- WORK REQUIRED
From the records below, output exactly the lines running from the line containing "with Bluehost! 🌐" through the line containing "## 5. Interserver", and no others.

---------- EXTRACTED MATERIAL

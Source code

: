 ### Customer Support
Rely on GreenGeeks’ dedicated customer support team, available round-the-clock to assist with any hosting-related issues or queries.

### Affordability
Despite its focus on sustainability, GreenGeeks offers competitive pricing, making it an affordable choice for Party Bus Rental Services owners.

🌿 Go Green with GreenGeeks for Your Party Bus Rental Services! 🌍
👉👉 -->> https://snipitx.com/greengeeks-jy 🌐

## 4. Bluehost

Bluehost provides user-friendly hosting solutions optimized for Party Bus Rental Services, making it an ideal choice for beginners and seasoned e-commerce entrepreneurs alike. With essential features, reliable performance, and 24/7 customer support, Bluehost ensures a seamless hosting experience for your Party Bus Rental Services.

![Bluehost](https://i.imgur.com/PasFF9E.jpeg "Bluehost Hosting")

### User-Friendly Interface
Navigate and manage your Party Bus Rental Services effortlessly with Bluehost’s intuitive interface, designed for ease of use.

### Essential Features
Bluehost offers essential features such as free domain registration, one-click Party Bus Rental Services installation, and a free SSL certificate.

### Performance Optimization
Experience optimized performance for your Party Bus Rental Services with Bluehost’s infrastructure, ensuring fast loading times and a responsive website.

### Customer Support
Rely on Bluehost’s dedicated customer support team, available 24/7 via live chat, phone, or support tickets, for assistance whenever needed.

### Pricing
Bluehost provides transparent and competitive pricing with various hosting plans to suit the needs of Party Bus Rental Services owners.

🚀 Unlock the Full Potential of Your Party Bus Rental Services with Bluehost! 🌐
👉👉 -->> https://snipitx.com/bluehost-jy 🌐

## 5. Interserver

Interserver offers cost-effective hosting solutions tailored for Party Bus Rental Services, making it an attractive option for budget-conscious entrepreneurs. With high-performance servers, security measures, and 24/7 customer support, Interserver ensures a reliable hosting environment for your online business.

--------------------

- TASK SOLUTION
🚀 Unlock the Full Potential of Your Party Bus Rental Services with Bluehost! 🌐
👉👉 -->> https://snipitx.com/bluehost-jy 🌐

## 5. Interserver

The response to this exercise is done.